The problem: All lines with the word "befreien" in the material below are required.

◆ ◆ ◆ ◆ ◆

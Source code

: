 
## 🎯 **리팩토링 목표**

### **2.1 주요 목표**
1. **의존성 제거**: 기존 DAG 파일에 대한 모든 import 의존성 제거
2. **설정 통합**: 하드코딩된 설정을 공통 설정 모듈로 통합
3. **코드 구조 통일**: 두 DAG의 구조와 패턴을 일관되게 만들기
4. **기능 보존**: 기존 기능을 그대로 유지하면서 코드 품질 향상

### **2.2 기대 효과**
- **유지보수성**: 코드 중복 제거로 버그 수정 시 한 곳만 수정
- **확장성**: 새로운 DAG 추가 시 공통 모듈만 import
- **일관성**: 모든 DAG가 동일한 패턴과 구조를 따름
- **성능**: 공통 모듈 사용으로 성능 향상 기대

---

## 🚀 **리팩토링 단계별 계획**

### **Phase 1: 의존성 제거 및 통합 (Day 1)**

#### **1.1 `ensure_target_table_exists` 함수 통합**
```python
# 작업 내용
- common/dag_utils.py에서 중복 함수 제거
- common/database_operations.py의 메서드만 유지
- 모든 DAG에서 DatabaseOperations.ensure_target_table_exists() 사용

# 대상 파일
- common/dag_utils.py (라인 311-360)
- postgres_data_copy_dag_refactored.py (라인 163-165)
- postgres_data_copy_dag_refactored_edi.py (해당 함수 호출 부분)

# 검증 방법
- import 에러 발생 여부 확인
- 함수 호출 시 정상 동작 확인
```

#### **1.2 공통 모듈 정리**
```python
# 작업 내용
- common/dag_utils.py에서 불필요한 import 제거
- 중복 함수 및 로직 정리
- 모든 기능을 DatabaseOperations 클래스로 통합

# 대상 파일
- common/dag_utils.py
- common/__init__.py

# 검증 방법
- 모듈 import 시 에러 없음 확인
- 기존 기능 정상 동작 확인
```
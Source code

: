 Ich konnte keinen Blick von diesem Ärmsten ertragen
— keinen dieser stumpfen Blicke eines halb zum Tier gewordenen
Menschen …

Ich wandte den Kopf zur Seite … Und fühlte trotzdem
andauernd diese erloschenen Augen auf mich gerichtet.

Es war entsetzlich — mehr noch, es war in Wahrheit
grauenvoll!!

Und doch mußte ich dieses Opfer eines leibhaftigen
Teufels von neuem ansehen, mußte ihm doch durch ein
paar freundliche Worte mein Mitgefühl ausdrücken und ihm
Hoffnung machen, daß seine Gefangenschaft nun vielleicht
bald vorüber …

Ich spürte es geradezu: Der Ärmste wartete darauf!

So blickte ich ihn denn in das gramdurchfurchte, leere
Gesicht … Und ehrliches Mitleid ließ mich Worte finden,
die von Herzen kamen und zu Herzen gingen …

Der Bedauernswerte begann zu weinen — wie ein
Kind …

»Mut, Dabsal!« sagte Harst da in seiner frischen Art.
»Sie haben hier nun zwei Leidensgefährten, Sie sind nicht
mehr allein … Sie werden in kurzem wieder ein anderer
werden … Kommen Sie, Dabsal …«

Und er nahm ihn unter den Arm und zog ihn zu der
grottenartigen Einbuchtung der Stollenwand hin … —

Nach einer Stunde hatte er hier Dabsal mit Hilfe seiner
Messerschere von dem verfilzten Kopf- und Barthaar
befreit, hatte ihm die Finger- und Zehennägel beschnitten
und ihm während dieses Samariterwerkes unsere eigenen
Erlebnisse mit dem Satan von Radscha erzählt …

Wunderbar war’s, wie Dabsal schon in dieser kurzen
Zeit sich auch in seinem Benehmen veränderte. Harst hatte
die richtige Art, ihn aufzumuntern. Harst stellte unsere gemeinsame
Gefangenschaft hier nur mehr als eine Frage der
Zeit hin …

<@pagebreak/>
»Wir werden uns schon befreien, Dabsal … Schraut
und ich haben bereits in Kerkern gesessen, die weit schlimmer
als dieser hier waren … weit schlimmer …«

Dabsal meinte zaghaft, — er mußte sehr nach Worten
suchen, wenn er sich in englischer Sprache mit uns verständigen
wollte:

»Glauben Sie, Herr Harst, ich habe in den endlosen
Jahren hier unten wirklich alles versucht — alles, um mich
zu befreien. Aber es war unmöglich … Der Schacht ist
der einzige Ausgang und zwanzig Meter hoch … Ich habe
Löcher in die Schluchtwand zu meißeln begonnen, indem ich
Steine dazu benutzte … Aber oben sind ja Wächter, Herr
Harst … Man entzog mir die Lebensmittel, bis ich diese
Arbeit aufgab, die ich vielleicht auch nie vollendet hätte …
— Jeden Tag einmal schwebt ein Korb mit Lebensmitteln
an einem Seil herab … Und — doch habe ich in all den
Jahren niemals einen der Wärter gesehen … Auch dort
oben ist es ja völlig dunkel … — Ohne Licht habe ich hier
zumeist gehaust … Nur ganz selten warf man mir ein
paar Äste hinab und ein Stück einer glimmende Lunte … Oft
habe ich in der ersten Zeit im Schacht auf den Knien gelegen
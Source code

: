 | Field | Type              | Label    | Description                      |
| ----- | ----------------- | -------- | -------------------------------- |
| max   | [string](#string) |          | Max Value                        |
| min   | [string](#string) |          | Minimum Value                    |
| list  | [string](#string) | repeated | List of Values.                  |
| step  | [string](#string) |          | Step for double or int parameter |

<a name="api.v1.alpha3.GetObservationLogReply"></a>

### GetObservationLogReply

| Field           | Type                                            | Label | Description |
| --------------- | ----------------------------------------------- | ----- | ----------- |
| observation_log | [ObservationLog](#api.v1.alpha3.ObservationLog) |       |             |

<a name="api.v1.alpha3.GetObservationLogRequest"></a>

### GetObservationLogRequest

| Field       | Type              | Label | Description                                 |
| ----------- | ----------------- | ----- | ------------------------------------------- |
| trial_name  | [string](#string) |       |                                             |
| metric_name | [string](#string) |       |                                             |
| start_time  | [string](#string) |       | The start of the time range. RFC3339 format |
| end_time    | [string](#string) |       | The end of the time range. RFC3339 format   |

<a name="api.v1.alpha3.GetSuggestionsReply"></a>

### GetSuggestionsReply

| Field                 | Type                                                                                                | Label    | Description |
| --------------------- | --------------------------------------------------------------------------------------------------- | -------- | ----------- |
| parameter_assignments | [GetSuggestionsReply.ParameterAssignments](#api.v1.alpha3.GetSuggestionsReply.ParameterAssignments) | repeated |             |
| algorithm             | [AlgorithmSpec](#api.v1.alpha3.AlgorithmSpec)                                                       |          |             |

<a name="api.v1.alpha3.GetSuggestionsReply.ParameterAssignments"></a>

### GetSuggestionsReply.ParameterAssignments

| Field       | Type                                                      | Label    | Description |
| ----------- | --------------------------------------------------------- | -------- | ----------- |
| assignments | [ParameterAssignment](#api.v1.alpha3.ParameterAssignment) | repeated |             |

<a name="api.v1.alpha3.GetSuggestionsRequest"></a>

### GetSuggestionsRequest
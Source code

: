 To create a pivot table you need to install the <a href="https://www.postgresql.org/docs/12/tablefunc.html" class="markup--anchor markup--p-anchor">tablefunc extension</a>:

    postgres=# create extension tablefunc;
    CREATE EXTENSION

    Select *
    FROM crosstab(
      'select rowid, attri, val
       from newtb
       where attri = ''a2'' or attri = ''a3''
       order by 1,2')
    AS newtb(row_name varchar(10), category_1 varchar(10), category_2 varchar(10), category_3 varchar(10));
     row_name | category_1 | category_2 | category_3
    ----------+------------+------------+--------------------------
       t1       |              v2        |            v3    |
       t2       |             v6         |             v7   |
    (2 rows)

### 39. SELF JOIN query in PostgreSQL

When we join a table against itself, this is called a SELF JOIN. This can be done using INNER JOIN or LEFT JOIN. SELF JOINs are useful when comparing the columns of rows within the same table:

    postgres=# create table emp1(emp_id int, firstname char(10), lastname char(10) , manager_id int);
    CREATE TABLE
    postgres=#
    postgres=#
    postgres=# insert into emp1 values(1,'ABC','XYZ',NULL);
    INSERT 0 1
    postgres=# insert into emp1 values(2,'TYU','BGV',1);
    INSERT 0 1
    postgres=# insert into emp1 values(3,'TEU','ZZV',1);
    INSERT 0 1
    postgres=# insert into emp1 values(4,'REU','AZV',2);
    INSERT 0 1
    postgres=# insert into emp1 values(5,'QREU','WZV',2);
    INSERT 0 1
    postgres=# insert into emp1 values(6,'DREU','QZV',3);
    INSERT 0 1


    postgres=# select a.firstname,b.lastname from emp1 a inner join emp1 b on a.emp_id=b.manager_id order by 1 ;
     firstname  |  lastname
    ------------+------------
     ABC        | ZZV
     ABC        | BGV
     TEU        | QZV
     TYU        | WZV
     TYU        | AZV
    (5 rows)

◆ ◆ ◆ ◆ ◆

Solution:
»Wir werden uns schon befreien, Dabsal … Schraut
zu befreien. Aber es war unmöglich … Der Schacht ist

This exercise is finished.